::: Data for review
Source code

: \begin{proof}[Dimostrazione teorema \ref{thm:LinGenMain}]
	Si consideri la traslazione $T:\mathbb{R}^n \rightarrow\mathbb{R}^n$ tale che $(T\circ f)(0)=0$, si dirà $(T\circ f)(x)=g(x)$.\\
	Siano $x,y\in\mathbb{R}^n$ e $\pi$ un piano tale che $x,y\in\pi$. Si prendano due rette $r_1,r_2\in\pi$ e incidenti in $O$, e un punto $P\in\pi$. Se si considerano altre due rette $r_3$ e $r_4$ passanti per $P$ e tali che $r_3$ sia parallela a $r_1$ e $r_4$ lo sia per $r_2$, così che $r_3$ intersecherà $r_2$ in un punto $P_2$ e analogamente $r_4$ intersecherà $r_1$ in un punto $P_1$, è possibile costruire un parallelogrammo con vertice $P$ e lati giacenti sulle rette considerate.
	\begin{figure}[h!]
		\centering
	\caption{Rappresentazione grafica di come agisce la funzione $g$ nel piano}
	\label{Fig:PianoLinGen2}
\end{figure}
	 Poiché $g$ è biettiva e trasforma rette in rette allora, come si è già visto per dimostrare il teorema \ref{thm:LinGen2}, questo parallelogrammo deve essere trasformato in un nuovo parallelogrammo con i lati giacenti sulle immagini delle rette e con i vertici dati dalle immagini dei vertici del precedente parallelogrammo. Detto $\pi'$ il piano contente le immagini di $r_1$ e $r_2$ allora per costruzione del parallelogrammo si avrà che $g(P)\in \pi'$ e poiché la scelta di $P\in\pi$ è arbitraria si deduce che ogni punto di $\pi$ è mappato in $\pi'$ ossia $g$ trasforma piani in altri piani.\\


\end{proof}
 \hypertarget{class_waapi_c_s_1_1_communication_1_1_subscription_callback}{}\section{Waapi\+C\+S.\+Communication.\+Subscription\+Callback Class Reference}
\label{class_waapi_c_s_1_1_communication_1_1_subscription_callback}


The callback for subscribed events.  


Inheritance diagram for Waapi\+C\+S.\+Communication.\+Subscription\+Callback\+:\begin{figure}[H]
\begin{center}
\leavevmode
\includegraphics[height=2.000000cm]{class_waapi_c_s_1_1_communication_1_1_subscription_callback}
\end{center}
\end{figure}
::::::
Required work — When you answer, output all of the material exactly as it appears above.

Solution to this task —
Source code

: \begin{proof}[Dimostrazione teorema \ref{thm:LinGenMain}]
	Si consideri la traslazione $T:\mathbb{R}^n \rightarrow\mathbb{R}^n$ tale che $(T\circ f)(0)=0$, si dirà $(T\circ f)(x)=g(x)$.\\
	Siano $x,y\in\mathbb{R}^n$ e $\pi$ un piano tale che $x,y\in\pi$. Si prendano due rette $r_1,r_2\in\pi$ e incidenti in $O$, e un punto $P\in\pi$. Se si considerano altre due rette $r_3$ e $r_4$ passanti per $P$ e tali che $r_3$ sia parallela a $r_1$ e $r_4$ lo sia per $r_2$, così che $r_3$ intersecherà $r_2$ in un punto $P_2$ e analogamente $r_4$ intersecherà $r_1$ in un punto $P_1$, è possibile costruire un parallelogrammo con vertice $P$ e lati giacenti sulle rette considerate.
	\begin{figure}[h!]
		\centering
	\caption{Rappresentazione grafica di come agisce la funzione $g$ nel piano}
	\label{Fig:PianoLinGen2}
\end{figure}
	 Poiché $g$ è biettiva e trasforma rette in rette allora, come si è già visto per dimostrare il teorema \ref{thm:LinGen2}, questo parallelogrammo deve essere trasformato in un nuovo parallelogrammo con i lati giacenti sulle immagini delle rette e con i vertici dati dalle immagini dei vertici del precedente parallelogrammo. Detto $\pi'$ il piano contente le immagini di $r_1$ e $r_2$ allora per costruzione del parallelogrammo si avrà che $g(P)\in \pi'$ e poiché la scelta di $P\in\pi$ è arbitraria si deduce che ogni punto di $\pi$ è mappato in $\pi'$ ossia $g$ trasforma piani in altri piani.\\


\end{proof}
 \hypertarget{class_waapi_c_s_1_1_communication_1_1_subscription_callback}{}\section{Waapi\+C\+S.\+Communication.\+Subscription\+Callback Class Reference}
\label{class_waapi_c_s_1_1_communication_1_1_subscription_callback}


The callback for subscribed events.  


Inheritance diagram for Waapi\+C\+S.\+Communication.\+Subscription\+Callback\+:\begin{figure}[H]
\begin{center}
\leavevmode
\includegraphics[height=2.000000cm]{class_waapi_c_s_1_1_communication_1_1_subscription_callback}
\end{center}
\end{figure}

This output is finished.